Executive Intelligence Review


Former Indian Diplomat Considers Pakistan Crucial in U.S.-Taliban Talks for Afghan Peace

Jan 28 (EIRNS)—Former Indian Ambassador M.K. Bhadrakumar said in his blog “Indian Punchline” that the present negotiations between the United States and the Taliban to resolve the Afghan conflict are different from the earlier, failed attempts, because of Pakistan’s new role. He wrote:

“The happenings of the past few days or weeks suggest three things: One, Pakistan is not seeking a Taliban takeover by force in Afghanistan (even assuming that it has the capability to do so); Two, Pakistan seems open to a broad-based government in Afghanistan (which includes the Taliban or is led by the Taliban); and Three, Pakistan wants the U.S. to remain engaged and committed to post-war Afghanistan. However, the bottom line is that Pakistan realizes that the U.S. is making unprecedented concessions, and an optimal point is at hand to close the deal.”

The U.S. concession Bhadrakumar referred to is the its promise made in the undeclared and unsigned agreement reached with the Taliban. In the agreement, the U.S. has committed to withdrawing its troops if the Taliban provide a guarantee that Afghan soil will not be used to threaten international security.

Bhadrakumar further described that on the ground there are growing signs that Pakistan is marginalizing or eliminating the hardline elements within the Taliban.

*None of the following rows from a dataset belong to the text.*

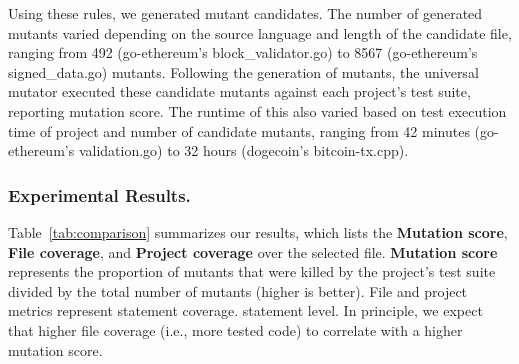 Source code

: Using these rules, we generated mutant candidates. The number of generated mutants varied depending
on the source language and length of the candidate file, ranging from 492 (go-ethereum's block\_validator.go) to 
8567 (go-ethereum's signed\_data.go) mutants. Following the generation of mutants, the universal mutator
executed these candidate mutants against each project's test suite, reporting mutation score. The runtime
of this also varied based on test execution time of project and number of candidate mutants, ranging from
42 minutes (go-ethereum's validation.go) to 32 hours (dogecoin's bitcoin-tx.cpp).

\subsubsection*{Experimental Results.}


Table~\ref{tab:comparison} summarizes our results, which lists the
\textbf{Mutation score}, \textbf{File coverage}, and \textbf{Project coverage}
over the selected file. \textbf{Mutation score} represents the proportion of
mutants that were killed by the project's test suite divided by the total number
of mutants (higher is better). File and project metrics represent statement
coverage. statement level. In principle, we expect that higher file coverage
(i.e., more tested code) to correlate with a higher mutation score.


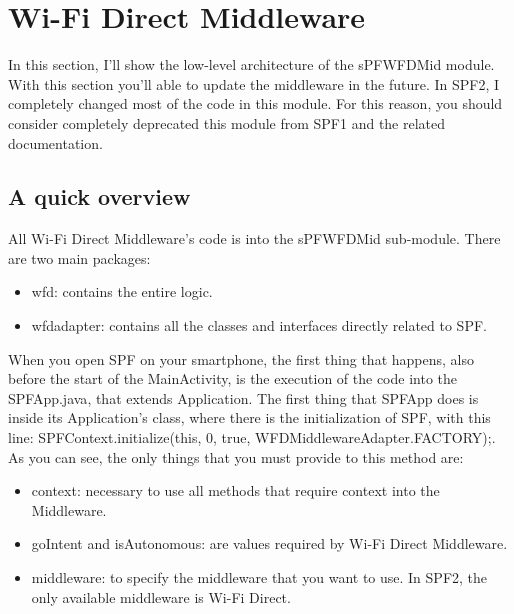 \chapter{Wi-Fi Direct Middleware}
\label{chap2}
\thispagestyle{empty}

\noindent In this section, I'll show the low-level architecture of the \textsf{sPFWFDMid} module. With this section you'll able to update the middleware in the future. In SPF2, I completely changed most of the code in this module. For this reason, you should consider completely deprecated this module from SPF1 and the related documentation.

\section{A quick overview}

All Wi-Fi Direct Middleware's code is into the \textsf{sPFWFDMid} sub-module. There are two main packages:

\begin{itemize}
	\item \textsf{wfd}: contains the entire logic.
	\item \textsf{wfdadapter}: contains all the classes and interfaces directly related to SPF.
\end{itemize}

When you open SPF on your smartphone, the first thing that happens, also before the start of the MainActivity, is the execution of the code into the \textsf{SPFApp.java}, that extends \textsf{Application}. 
The first thing that \textsf{SPFApp} does is inside its Application's class, where there is the initialization of SPF, with this line: \textsf{SPFContext.initialize(this, 0, true, WFDMiddlewareAdapter.FACTORY);}. As you can see, the only things that you must provide to this method are:
\begin{itemize}
	\item \textsf{context}: necessary to use all methods that require context into the Middleware.
	\item \textsf{goIntent} and \textsf{isAutonomous}: are values required by Wi-Fi Direct Middleware.
	\item \textsf{middleware}: to specify the middleware that you want to use. In SPF2, the only available middleware is Wi-Fi Direct.
\end{itemize}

“Iran’s official news agency IRNA reported last week somewhat cryptically that Mullah Yaghoub, the son of the Taliban’s founder, the late Mullah Omar, and a member of the so-called Quetta Shura, was killed in Peshawar [Pakistan] following differences.”

He also stated that earlier, the Afghan media reported that a number of Taliban leaders in Pakistan were arrested after their meeting with Pakistan army commanders.